Many times, I feel compelled to go back to my tried and true statement, legislation can not keep track of, or even begin to hope to keep up with advances in computer technology. The flavor of the day has been for a long time, "torrents", torrent this, torrent that, and a good number of computer users would probably be hard pressed to tell you what a torrent actually is. Next week, month, year...it won't be a torrent that is under fire from legislators, it will be something else, suitably named a "thingamawhoziewhatsit". If we start breaking up data into slugs (not packets) and when able to be tracked, they're called thingamawhoziewhatsit's, legislation will all have to be rewritten to ban these horrible abuses of technological power called, not torrents, but thingamawhoziewhatsit's.
Thank all the powers that be and anyone else I can think of, that I do NOT reside in France. How, are they going to accomplish this, which, according to the majority of French ISP's is going to cost millions of Euros annually to even begin to enforce?
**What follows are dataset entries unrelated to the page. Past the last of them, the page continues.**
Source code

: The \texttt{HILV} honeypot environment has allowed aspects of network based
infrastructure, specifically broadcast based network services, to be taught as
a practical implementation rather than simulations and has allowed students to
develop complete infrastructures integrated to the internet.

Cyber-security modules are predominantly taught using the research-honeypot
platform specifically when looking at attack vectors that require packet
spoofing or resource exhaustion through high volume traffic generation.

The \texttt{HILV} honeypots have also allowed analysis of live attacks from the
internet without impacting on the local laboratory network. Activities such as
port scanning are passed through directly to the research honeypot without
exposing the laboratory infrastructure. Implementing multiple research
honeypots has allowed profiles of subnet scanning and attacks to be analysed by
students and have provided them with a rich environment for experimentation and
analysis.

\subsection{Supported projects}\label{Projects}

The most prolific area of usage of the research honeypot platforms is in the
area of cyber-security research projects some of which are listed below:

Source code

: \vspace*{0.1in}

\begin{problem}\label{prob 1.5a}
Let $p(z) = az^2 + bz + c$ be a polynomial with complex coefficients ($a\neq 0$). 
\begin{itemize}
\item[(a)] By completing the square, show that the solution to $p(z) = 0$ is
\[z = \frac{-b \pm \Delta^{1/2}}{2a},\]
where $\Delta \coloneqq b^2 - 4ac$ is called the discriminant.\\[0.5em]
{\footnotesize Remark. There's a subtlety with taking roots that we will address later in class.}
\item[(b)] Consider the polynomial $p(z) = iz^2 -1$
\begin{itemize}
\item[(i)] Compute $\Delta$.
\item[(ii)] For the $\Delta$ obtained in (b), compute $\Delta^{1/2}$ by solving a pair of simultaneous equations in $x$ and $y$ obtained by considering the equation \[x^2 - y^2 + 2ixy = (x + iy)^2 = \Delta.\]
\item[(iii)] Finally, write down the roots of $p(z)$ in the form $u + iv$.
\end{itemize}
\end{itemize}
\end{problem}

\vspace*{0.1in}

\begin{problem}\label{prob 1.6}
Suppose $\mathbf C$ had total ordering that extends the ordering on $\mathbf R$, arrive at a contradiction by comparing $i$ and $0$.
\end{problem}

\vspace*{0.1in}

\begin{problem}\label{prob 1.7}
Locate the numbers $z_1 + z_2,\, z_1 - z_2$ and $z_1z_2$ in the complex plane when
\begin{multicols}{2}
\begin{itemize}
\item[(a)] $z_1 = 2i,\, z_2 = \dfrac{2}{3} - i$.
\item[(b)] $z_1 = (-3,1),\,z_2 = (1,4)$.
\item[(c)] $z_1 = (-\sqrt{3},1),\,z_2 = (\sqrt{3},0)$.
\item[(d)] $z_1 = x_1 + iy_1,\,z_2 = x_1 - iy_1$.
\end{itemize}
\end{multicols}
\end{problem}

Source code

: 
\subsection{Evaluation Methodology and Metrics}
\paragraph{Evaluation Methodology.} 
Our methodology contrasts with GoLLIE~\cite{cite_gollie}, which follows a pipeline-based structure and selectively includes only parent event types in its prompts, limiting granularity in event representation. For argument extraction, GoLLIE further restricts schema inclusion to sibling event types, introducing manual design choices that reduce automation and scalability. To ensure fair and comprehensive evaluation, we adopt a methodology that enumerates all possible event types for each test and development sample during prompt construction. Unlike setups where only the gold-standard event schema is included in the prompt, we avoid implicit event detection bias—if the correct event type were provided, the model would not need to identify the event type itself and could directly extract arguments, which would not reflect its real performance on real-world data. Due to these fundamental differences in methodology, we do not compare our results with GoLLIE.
Simple answer, the legislation is going to fail, in gamer parlance, "epically". France Digital Copyright legislation pwned by ignorance, that'll be the new headline, and like the French First Ladies third album, it will be "As If Nothing Had Happened".
Darn France for putting me in the same boat as a Socialist Parliamentarian, namely Patrick Bloche, who said the bill was "dangerous, useless, inefficient, and very risky for us citizens". Oh well, he's right.